Kapitel 12
Dezember, 1977
„Severus, gibst du mir bitte die Würstchen im Schlafrock?"
Severus blickte von seinem Teller auf und sah, dass Abaraxus ihn erwartungsvoll ansah, seine Weihnachtsmütze aus Papier leicht schief auf dem Kopf. Es war ein seltsamer Anblick, Malfoy Manor am Weihnachtsabend. Wie man es von einer Familie erwarten würde, die das ganze Jahr über Albinopfaue hielt, mangelte es dem Herrenhaus gewiss nicht an Dekoration. Im Salon stand der größte Weihnachtsbaum, den Severus je gesehen hatte - einschließlich des Baumes, der normalerweise in der großen Halle in Hogwarts stand. Er war mit Silber überzogen: Weihnachtskugeln, Lametta und magische Kerzen, die beim Schweben funkelten, aber nicht die Wärme echter Flammen hatten. Der Rest des Anwesens war ähnlich grün und silbern dekoriert, mit ein paar - sehr geschmackvollen - roten Farbtupfern dazwischen. Es ging einfach nicht an, Unmengen von Gryffindor Farben zur Schau zu stellen, nicht einmal während der Feiertage.
Das Esszimmer, in dem sie jetzt saßen, war mit Stechpalmenzweigen geschmückt, die die Deckenbalken zierten, und ein lebensgroßer silberner Schlitten stand vor dem Kamin, in dem sich das Feuerlicht spiegelte. Der Tisch war mit dem feinsten Weihnachtsgeschirr der Malfoys gedeckt, komplett mit magischen Rentieren, die um den Rand der Teller liefen. Und auf dem Tisch stand weder ein Truthahn noch eine Gans, sondern ein Drei-Vogel-Braten: Fasanenbrust, gefüllt mit einer Ente, gefüllt mit einem Truthahn.
Severus fand das alles ein bisschen viel. Er reichte die Würstchen im Schlafrock an den älteren Malfoy weiter und warf einen Blick über den Tisch auf seine Begleitung für den Abend. Er hatte natürlich erwartet, mit Lucius zu essen, der neben ihm saß, und mit seinem Vater Abaraxus, der ihnen direkt am Tisch gegenüber saß. Was er nicht erwartet hatte, war, dass Heiligabend auf Malfoy Manor wirklich eine Familienangelegenheit war. Lucius Verlobte Narcissa war zusammen mit ihren Eltern und ihrer Schwester Bellatrix, deren dunkle Locken ihr über den Rücken fielen, eingeladen worden.

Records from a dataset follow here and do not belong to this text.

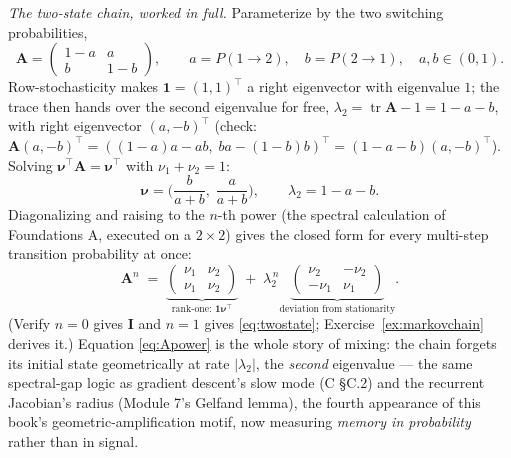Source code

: \documentclass[11pt]{article}
\numberwithin{equation}{section}
\theoremstyle{plain}
\theoremstyle{definition}
\theoremstyle{remark}
\DeclareMathOperator{\tr}{tr}
\newcommand{\T}{\top}
\newcommand{\bA}{\bm{A}}
\newcommand{\bnu}{\bm{\nu}}
\begin{document}
\emph{The two-state chain, worked in full.} Parameterize by the two switching probabilities,
\begin{equation}
\bA = \begin{pmatrix} 1 - a & a \\ b & 1 - b \end{pmatrix},
\qquad a = P(1 \to 2), \quad b = P(2 \to 1), \quad a, b \in (0, 1).
\label{eq:twostate}
\end{equation}
Row-stochasticity makes $\bm 1 = (1,1)^\T$ a right eigenvector with eigenvalue $1$; the trace then hands over the second eigenvalue for free, $\lambda_2 = \tr \bA - 1 = 1 - a - b$, with right eigenvector $(a, -b)^\T$ (check: $\bA (a, -b)^\T = ((1-a)a - ab,\; ba - (1-b)b)^\T = (1 - a - b)(a, -b)^\T$). Solving $\bnu^\T \bA = \bnu^\T$ with $\nu_1 + \nu_2 = 1$:
\begin{equation}
\bnu = \Big( \frac{b}{a + b},\; \frac{a}{a + b} \Big),
\qquad
\lambda_2 = 1 - a - b .
\label{eq:twostationary}
\end{equation}
Diagonalizing and raising to the $n$-th power (the spectral calculation of Foundations A, executed on a $2 \times 2$) gives the closed form for every multi-step transition probability at once:
\begin{equation}
\bA^n \;=\;
\underbrace{\begin{pmatrix} \nu_1 & \nu_2 \\ \nu_1 & \nu_2 \end{pmatrix}}_{\text{rank-one: } \bm 1 \bnu^\T}
\;+\; \lambda_2^{\,n}
\underbrace{\begin{pmatrix} \nu_2 & -\nu_2 \\ -\nu_1 & \nu_1 \end{pmatrix}}_{\text{deviation from stationarity}} .
\label{eq:Apower}
\end{equation}
(Verify $n = 0$ gives $\bm I$ and $n = 1$ gives \eqref{eq:twostate}; Exercise~\ref{ex:markovchain} derives it.) Equation \eqref{eq:Apower} is the whole story of mixing: the chain forgets its initial state geometrically at rate $|\lambda_2|$, the \emph{second} eigenvalue --- the same spectral-gap logic as gradient descent's slow mode (C \S C.2) and the recurrent Jacobian's radius (Module 7's Gelfand lemma), the fourth appearance of this book's geometric-amplification motif, now measuring \emph{memory in probability} rather than in signal.
\end{document}
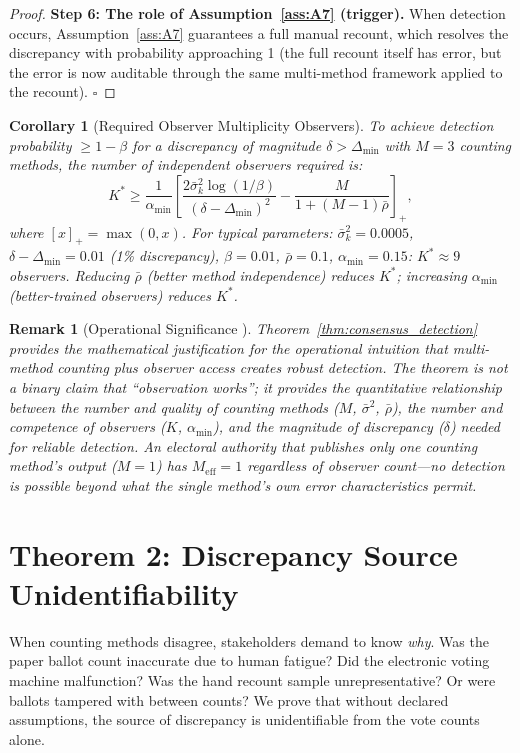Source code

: \documentclass[11pt,a4paper]{article}
\newtheorem{corollary}[theorem]{Corollary}
\newtheorem{remark}[theorem]{Remark}
\theoremstyle{definition}
\begin{document}
\begin{proof}
\textbf{Step 6: The role of Assumption~\ref{ass:A7} (trigger).} When detection occurs, Assumption~\ref{ass:A7} guarantees a full manual recount, which resolves the discrepancy with probability approaching 1 (the full recount itself has error, but the error is now auditable through the same multi-method framework applied to the recount). $\square$
\end{proof}
\begin{corollary}[Required Observer Multiplicity Observers]
\label{cor:observer_count}
To achieve detection probability $\geq 1 - \beta$ for a discrepancy of magnitude $\delta > \Delta_{\min}$ with $M = 3$ counting methods, the number of independent observers required is:
\begin{equation}
    K^* \geq \frac{1}{\alpha_{\min}} \left[\frac{2\bar{\sigma}_k^2 \log(1/\beta)}{(\delta - \Delta_{\min})^2} - \frac{M}{1 + (M-1)\bar{\rho}}\right]_{+},
    \label{eq:K_star}
\end{equation}
where $[x]_+ = \max(0, x)$. For typical parameters: $\bar{\sigma}_k^2 = 0.0005$, $\delta - \Delta_{\min} = 0.01$ (1\% discrepancy), $\beta = 0.01$, $\bar{\rho} = 0.1$, $\alpha_{\min} = 0.15$: $K^* \approx 9$ observers. Reducing $\bar{\rho}$ (better method independence) reduces $K^*$; increasing $\alpha_{\min}$ (better-trained observers) reduces $K^*$.
\end{corollary}
\begin{remark}[Operational Significance ]
\label{rem:ops_sig}
Theorem~\ref{thm:consensus_detection} provides the mathematical justification for the operational intuition that multi-method counting plus observer access creates robust detection. The theorem is \textit{not} a binary claim that ``observation works''; it provides the quantitative relationship between the number and quality of counting methods ($M$, $\bar{\sigma}^2$, $\bar{\rho}$), the number and competence of observers ($K$, $\alpha_{\min}$), and the magnitude of discrepancy ($\delta$) needed for reliable detection. An electoral authority that publishes only one counting method's output ($M = 1$) has $M_{\text{eff}} = 1$ regardless of observer count---no detection is possible beyond what the single method's own error characteristics permit.
\end{remark}
\section{Theorem 2: Discrepancy Source Unidentifiability}
\label{sec:thm2}
When counting methods disagree, stakeholders demand to know \textit{why}. Was the paper ballot count inaccurate due to human fatigue? Did the electronic voting machine malfunction? Was the hand recount sample unrepresentative? Or were ballots tampered with between counts? We prove that without declared assumptions, the source of discrepancy is unidentifiable from the vote counts alone.
\end{document}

Jedes Mal, wenn er sie aus dem Augenwinkel erblickte, wurde Severus viel zu sehr an eine andere Hexe erinnert, die er an diesem Abend nicht sehen würde. Belatrix war natürlich bereits mit Rodolphus Lestrange, der links von Severus saß verheiratet, und sogar die Bulstrodes, sehr entfernte Verwandte mütterlicherseits, wie Lucius ihm mitgeteilt hatte, hatten sich zum Weihnachtsabendessen zu ihnen gesellt. Und am Kopfende des Tisches saß der geheimnisvolle Tom Riddle, der seltsamerweise nicht mit den Malfoys verwandt war. Severus fand jedoch, dass er in seiner zerknitterten lila Weihnachtskrone etwas weniger einschüchternd aussah als bei ihrer ersten Begegnung. Am Tisch wurde leise geplaudert, und Severus antwortete höflich, als Rodolphus ihn fragte, welche NEWTs er belegte, wie Hogwarts in diesen Tagen war, ob er den Truthahn etwas zu trocken fand, und so weiter und so fort. Er konnte jedoch nicht umhin, sich ein wenig fehl am Platz zu fühlen. Seine Weihnachten verbrachte er normalerweise in Spinner's End, wo sich sein Vater in einen Vollrausch säufte und seine Mutter versuchte, und scheiterte, ein kleines Hühnchen zu braten und ein paar Sprossen zu kochen. Und das war ein gutes Weihnachten für die Snapes. Die weniger guten endeten meist damit, dass Gläser an der Wand zerschellten und Severus mindestens bis Neujahr ein blaues Auge hatte. Aber diese Weihnachtsfeste waren längst vorbei. Dafür hatte sein Vater im letzten Sommer gesorgt.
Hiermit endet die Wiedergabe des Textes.